For me, the service still fails, but there are no avc denials.
Comment 4 Fedora Update System 2025-05-02 08:11:32 UTC 
FEDORA-2025-a84432e770 (selinux-policy-41.39-1.fc41) has been submitted as an update to Fedora 41.
https://bodhi.fedoraproject.org/updates/FEDORA-2025-a84432e770
Comment 5 Fedora Update System 2025-05-03 03:03:34 UTC 
FEDORA-2025-a84432e770 has been pushed to the Fedora 41 testing repository.

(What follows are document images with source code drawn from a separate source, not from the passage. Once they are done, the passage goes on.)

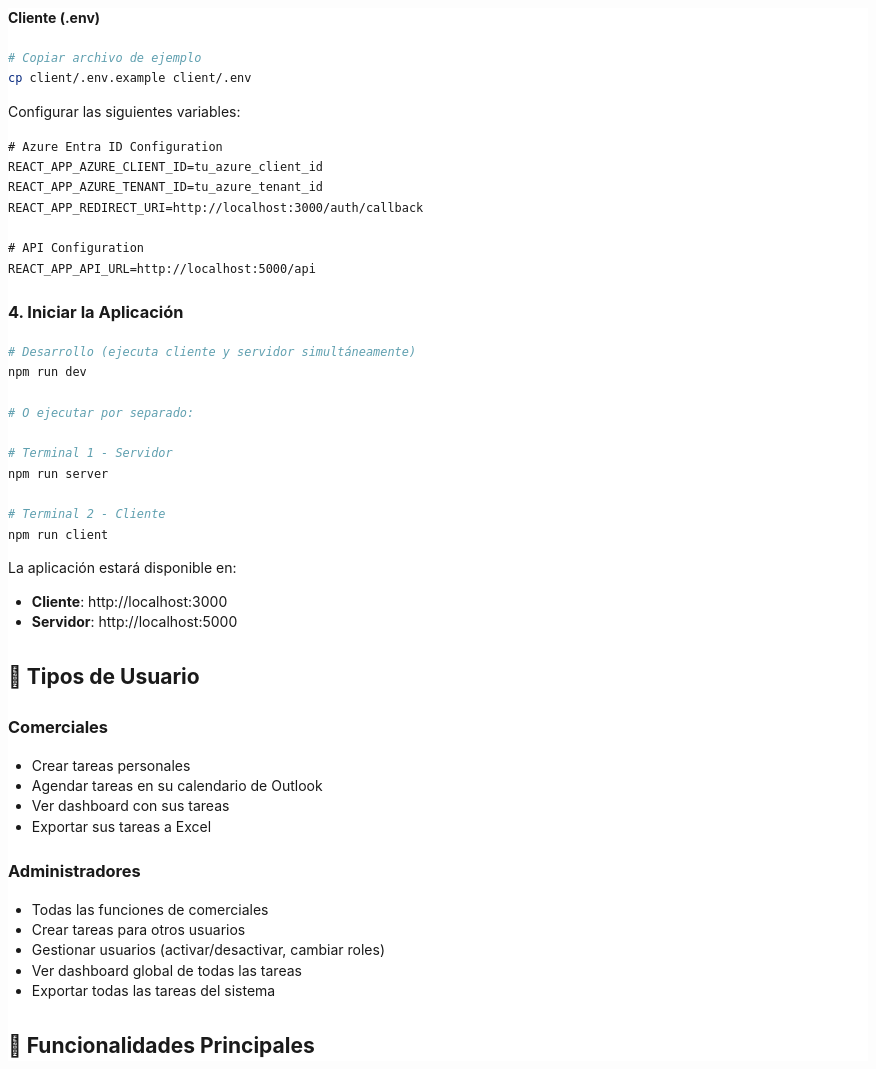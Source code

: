 #### Cliente (.env)
```bash
# Copiar archivo de ejemplo
cp client/.env.example client/.env
```

Configurar las siguientes variables:
```env
# Azure Entra ID Configuration
REACT_APP_AZURE_CLIENT_ID=tu_azure_client_id
REACT_APP_AZURE_TENANT_ID=tu_azure_tenant_id
REACT_APP_REDIRECT_URI=http://localhost:3000/auth/callback

# API Configuration
REACT_APP_API_URL=http://localhost:5000/api
```

### 4. Iniciar la Aplicación

```bash
# Desarrollo (ejecuta cliente y servidor simultáneamente)
npm run dev

# O ejecutar por separado:

# Terminal 1 - Servidor
npm run server

# Terminal 2 - Cliente
npm run client
```

La aplicación estará disponible en:
- **Cliente**: http://localhost:3000
- **Servidor**: http://localhost:5000

## 👥 Tipos de Usuario

### Comerciales
- Crear tareas personales
- Agendar tareas en su calendario de Outlook
- Ver dashboard con sus tareas
- Exportar sus tareas a Excel

### Administradores
- Todas las funciones de comerciales
- Crear tareas para otros usuarios
- Gestionar usuarios (activar/desactivar, cambiar roles)
- Ver dashboard global de todas las tareas
- Exportar todas las tareas del sistema

## 📱 Funcionalidades Principales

Soon you'll be able to install the update with the following command:
`sudo dnf upgrade --enablerepo=updates-testing --refresh --advisory=FEDORA-2025-a84432e770`
You can provide feedback for this update here: https://bodhi.fedoraproject.org/updates/FEDORA-2025-a84432e770

See also https://fedoraproject.org/wiki/QA:Updates_Testing for more information on how to test updates.
Comment 6 Fedora Update System 2025-05-14 01:19:38 UTC 
FEDORA-2025-a84432e770 (selinux-policy-41.39-1.fc41) has been pushed to the Fedora 41 stable repository.
If problem still persists, please make note of it in this bug report.